Terá muitas mesas, cada um trabalhando no seu espaço. Nós queremos que o espaço
da igreja seja útil para o bairro para além do culto.
“Mas vocês são igreja mesmo? Vocês sobem no monte?” – Olha...
Não temos esse costume, mas entendemos que pode ser uma experiência espiritual
importantíssima.
“Vocês têm que subir o monte. Na
última reunião de oração teve muitas revelações, o fogo desceu naquele lugar, a
gente conseguia ver. Vocês acreditam em revelação?” – Então, se estas tiverem
de acordo com a bíblia, sim. Pode ser que numa reunião de oração uma pessoa
sinta uma palavra vinda de Deus.
“Mas vocês têm reunião de
oração???” – Ele fez a pergunta bastante impressionado. É claro, respondi. Como
ser cristão sem orar?
“E essa tatuagem aí? Você fez
quando estava desviada?”; “E vocês aí da igreja, podem ir para show que não
seja gospel?”; “vocês se guardam para o casamento?”; “Conhece uma varoa que
pode me apresentar?”; “Jesus está voltando, né, estamos no fim dos tempos.”
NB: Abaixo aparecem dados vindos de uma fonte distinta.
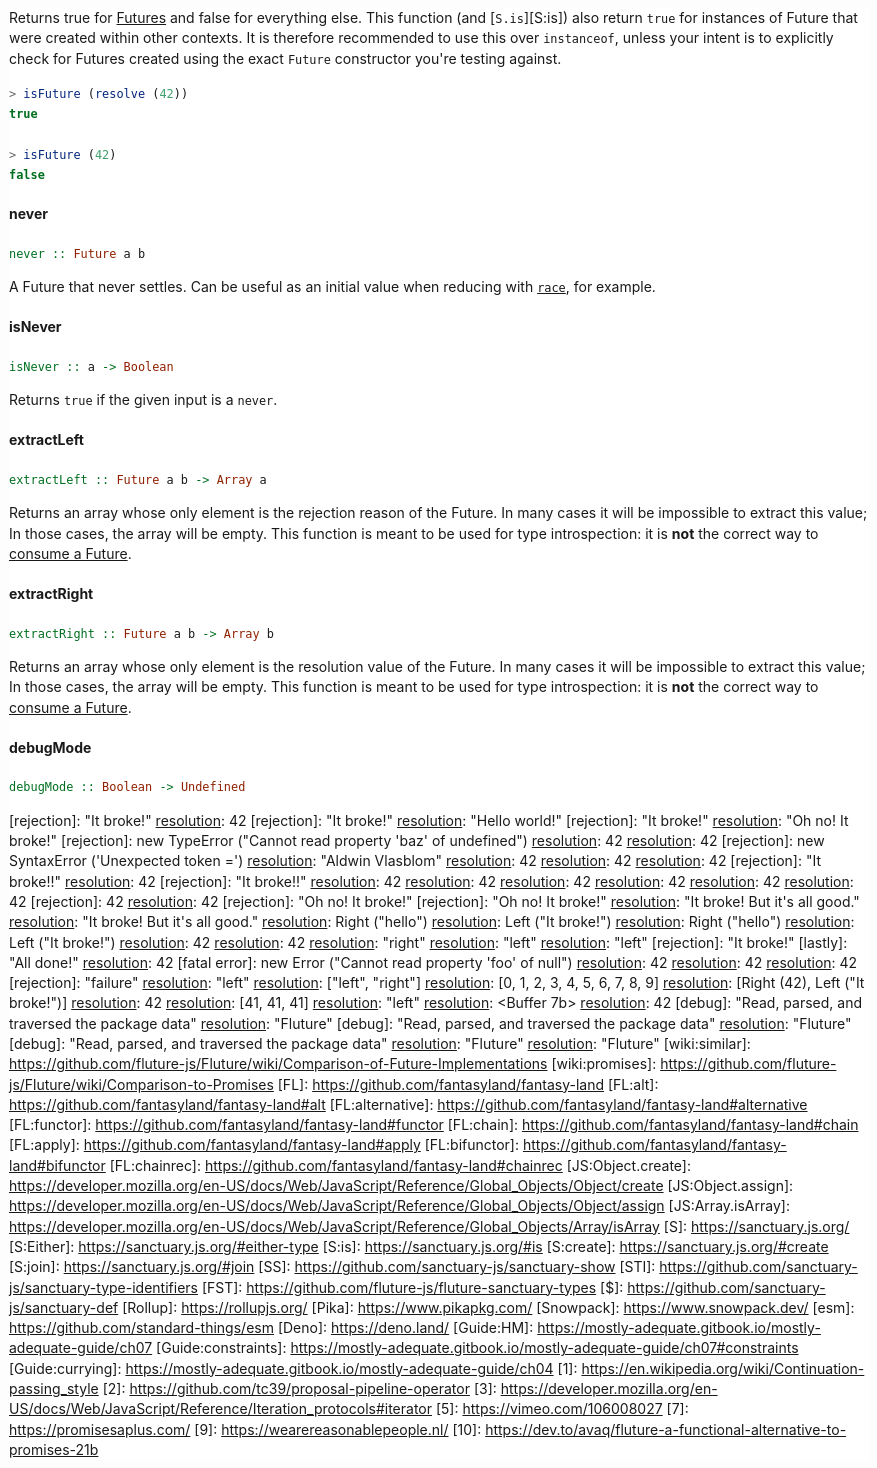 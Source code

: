 Returns true for [Futures](#types) and false for everything else. This function
(and [`S.is`][S:is]) also return `true` for instances of Future that were
created within other contexts. It is therefore recommended to use this over
`instanceof`, unless your intent is to explicitly check for Futures created
using the exact `Future` constructor you're testing against.

```js
> isFuture (resolve (42))
true

> isFuture (42)
false
```

#### never

```hs
never :: Future a b
```

A Future that never settles. Can be useful as an initial value when reducing
with [`race`](#race), for example.

#### isNever

```hs
isNever :: a -> Boolean
```

Returns `true` if the given input is a `never`.

#### extractLeft

```hs
extractLeft :: Future a b -> Array a
```

Returns an array whose only element is the rejection reason of the Future.
In many cases it will be impossible to extract this value; In those cases, the
array will be empty. This function is meant to be used for type introspection:
it is **not** the correct way to [consume a Future](#consuming-futures).

#### extractRight

```hs
extractRight :: Future a b -> Array b
```

Returns an array whose only element is the resolution value of the Future.
In many cases it will be impossible to extract this value; In those cases, the
array will be empty. This function is meant to be used for type introspection:
it is **not** the correct way to [consume a Future](#consuming-futures).

#### debugMode

```hs
debugMode :: Boolean -> Undefined
```


[Build Status]: https://github.com/fluture-js/Fluture/workflows/Test/badge.svg
[Code Coverage]: https://img.shields.io/codecov/c/github/fluture-js/Fluture/master.svg
[Dependency Status]: https://img.shields.io/david/fluture-js/Fluture.svg
[NPM Package]: https://img.shields.io/npm/v/fluture.svg
[Gitter Chat]: https://img.shields.io/gitter/room/fluture-js/Fluture.svg?colorB=blue
[Fluture Script]: https://cdn.jsdelivr.net/gh/fluture-js/Fluture@14.0.0/dist/bundle.js
[Fluture Script Minified]: https://cdn.jsdelivr.net/gh/fluture-js/Fluture@14.0.0/dist/bundle.min.js
[Fluture Module]: https://cdn.jsdelivr.net/gh/fluture-js/Fluture@14.0.0/dist/module.js
[Fluture Module Minified]: https://cdn.jsdelivr.net/gh/fluture-js/Fluture@14.0.0/dist/module.min.js
[resolution]: 100001
[resolution]: 100001
[resolution]: 42
[resolution]: 42
[answer]: 42
[rejection]: "It broke!"
[resolution]: 42
[rejection]: "It broke!"
[resolution]: "Hello world!"
[rejection]: "It broke!"
[resolution]: "Oh no! It broke!"
[rejection]: new TypeError ("Cannot read property 'baz' of undefined")
[resolution]: 42
[resolution]: 42
[rejection]: new SyntaxError ('Unexpected token =')
[resolution]: "Aldwin Vlasblom"
[resolution]: 42
[resolution]: 42
[resolution]: 42
[rejection]: "It broke!!"
[resolution]: 42
[rejection]: "It broke!!"
[resolution]: 42
[resolution]: 42
[resolution]: 42
[resolution]: 42
[resolution]: 42
[resolution]: 42
[rejection]: 42
[resolution]: 42
[rejection]: "Oh no! It broke!"
[rejection]: "Oh no! It broke!"
[resolution]: "It broke! But it's all good."
[resolution]: "It broke! But it's all good."
[resolution]: Right ("hello")
[resolution]: Left ("It broke!")
[resolution]: Right ("hello")
[resolution]: Left ("It broke!")
[resolution]: 42
[resolution]: 42
[resolution]: "right"
[resolution]: "left"
[resolution]: "left"
[rejection]: "It broke!"
[lastly]: "All done!"
[resolution]: 42
[fatal error]: new Error ("Cannot read property 'foo' of null")
[resolution]: 42
[resolution]: 42
[resolution]: 42
[rejection]: "failure"
[resolution]: "left"
[resolution]: ["left", "right"]
[resolution]: [0, 1, 2, 3, 4, 5, 6, 7, 8, 9]
[resolution]: [Right (42), Left ("It broke!")]
[resolution]: 42
[resolution]: [41, 41, 41]
[resolution]: "left"
[resolution]: <Buffer 7b>
[resolution]: 42
[debug]: "Read, parsed, and traversed the package data"
[resolution]: "Fluture"
[debug]: "Read, parsed, and traversed the package data"
[resolution]: "Fluture"
[debug]: "Read, parsed, and traversed the package data"
[resolution]: "Fluture"
[resolution]: "Fluture"
[wiki:similar]:         https://github.com/fluture-js/Fluture/wiki/Comparison-of-Future-Implementations
[wiki:promises]:        https://github.com/fluture-js/Fluture/wiki/Comparison-to-Promises
[FL]:                   https://github.com/fantasyland/fantasy-land
[FL:alt]:               https://github.com/fantasyland/fantasy-land#alt
[FL:alternative]:       https://github.com/fantasyland/fantasy-land#alternative
[FL:functor]:           https://github.com/fantasyland/fantasy-land#functor
[FL:chain]:             https://github.com/fantasyland/fantasy-land#chain
[FL:apply]:             https://github.com/fantasyland/fantasy-land#apply
[FL:bifunctor]:         https://github.com/fantasyland/fantasy-land#bifunctor
[FL:chainrec]:          https://github.com/fantasyland/fantasy-land#chainrec
[JS:Object.create]:     https://developer.mozilla.org/en-US/docs/Web/JavaScript/Reference/Global_Objects/Object/create
[JS:Object.assign]:     https://developer.mozilla.org/en-US/docs/Web/JavaScript/Reference/Global_Objects/Object/assign
[JS:Array.isArray]:     https://developer.mozilla.org/en-US/docs/Web/JavaScript/Reference/Global_Objects/Array/isArray
[S]:                    https://sanctuary.js.org/
[S:Either]:             https://sanctuary.js.org/#either-type
[S:is]:                 https://sanctuary.js.org/#is
[S:create]:             https://sanctuary.js.org/#create
[S:join]:               https://sanctuary.js.org/#join
[SS]:                   https://github.com/sanctuary-js/sanctuary-show
[STI]:                  https://github.com/sanctuary-js/sanctuary-type-identifiers
[FST]:                  https://github.com/fluture-js/fluture-sanctuary-types
[$]:                    https://github.com/sanctuary-js/sanctuary-def
[Rollup]:               https://rollupjs.org/
[Pika]:                 https://www.pikapkg.com/
[Snowpack]:             https://www.snowpack.dev/
[esm]:                  https://github.com/standard-things/esm
[Deno]:                 https://deno.land/
[Guide:HM]:             https://mostly-adequate.gitbook.io/mostly-adequate-guide/ch07
[Guide:constraints]:    https://mostly-adequate.gitbook.io/mostly-adequate-guide/ch07#constraints
[Guide:currying]:       https://mostly-adequate.gitbook.io/mostly-adequate-guide/ch04
[1]:                    https://en.wikipedia.org/wiki/Continuation-passing_style
[2]:                    https://github.com/tc39/proposal-pipeline-operator
[3]:                    https://developer.mozilla.org/en-US/docs/Web/JavaScript/Reference/Iteration_protocols#iterator
[5]:                    https://vimeo.com/106008027
[7]:                    https://promisesaplus.com/
[9]:                    https://wearereasonablepeople.nl/
[10]:                   https://dev.to/avaq/fluture-a-functional-alternative-to-promises-21b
Essa conversa me deu um estalo
sério de que nossa geração de cristãos progressistas – incluindo eu – estamos
sendo muito arrogantes em achar que estas questões mais básicas já são coisas
bobas e não importantes. Nós vemos esses temas como debates passados, respostas
fechadas na vida e que precisamos avançar. Precisamos discutir aborto, discutir
política de legalização, inserção de homossexuais nas igrejas, discutir
prostituição, dialogar com religiões de matriz africanas, construir um lugar
libertário para as mulheres, ser denúncia da violência do estado, criar uma
mística “popular”. Precisamos de tudo isso, de verdade. Porém, estamos fazendo
uma escolha perigosa: a de achar que certas lutas são mais relevantes que
outras porque eu mesma já superei aquele tema. Já que sexo antes do casamento
não é uma questão para mim, vou deixar esse problema de lado e esquecer que
majoritariamente as igrejas estão massacrando a sexualidade de milhões de
mulheres, as deixando doentes, amedrontadas e silenciadas.
Toda vez que me encontro com
evangélicas que estão se aproximando do feminismo, eu vejo o quanto esses
discursos progressistas não fazem eco nenhum nas igrejas. Nenhum. Pode fazer
eco na sociedade fora das igrejas, mas aos nossos irmãos, nenhum. Estas estão
nem ai com o debate de feminismo radical e feminismo liberal. Não chegam nem a
pensar na possibilidade de falar sobre aborto nas igrejas porque, né, mulheres
nem pode falar.
Particularmente eu ficava
pensando que isso atrapalhava, que isso impedia que a gente fosse discutir
coisas mais complexas e realmente revolucionárias para a fé. Achava cada vez
menos que estes debates básicos não eram para mim, porque minha base teológica
já avançou. Que orgulho besta habita dentro de mim! Quem sou eu para decidir
o que é importante para ser debatido?
Então, durante a conversa com
este homem, eu senti um sopro do Espírito Santo que me dizia: “se este homem
não for livre, você não está livre.”. O Espírito de Deus estava parafraseado a
frase de Audre Lorde e expandindo para um outro nível de compreensão: “Não
serei livre enquanto alguma mulher for prisioneira, mesmo que as correntes dela
sejam diferentes das minhas.”. Nível este de que eu tinha que baixar minha
bola, mas baixar muito, e dizer para mim mesma que responder aquele homem era o
maior avanço revolucionário que eu podia estar fazendo na vida de alguém. E não
só responder, mas ouvir. Muito mais do que eu ir a uma passeata. Ouvir aquele
homem era a coisa mais cristã que eu tinha que fazer.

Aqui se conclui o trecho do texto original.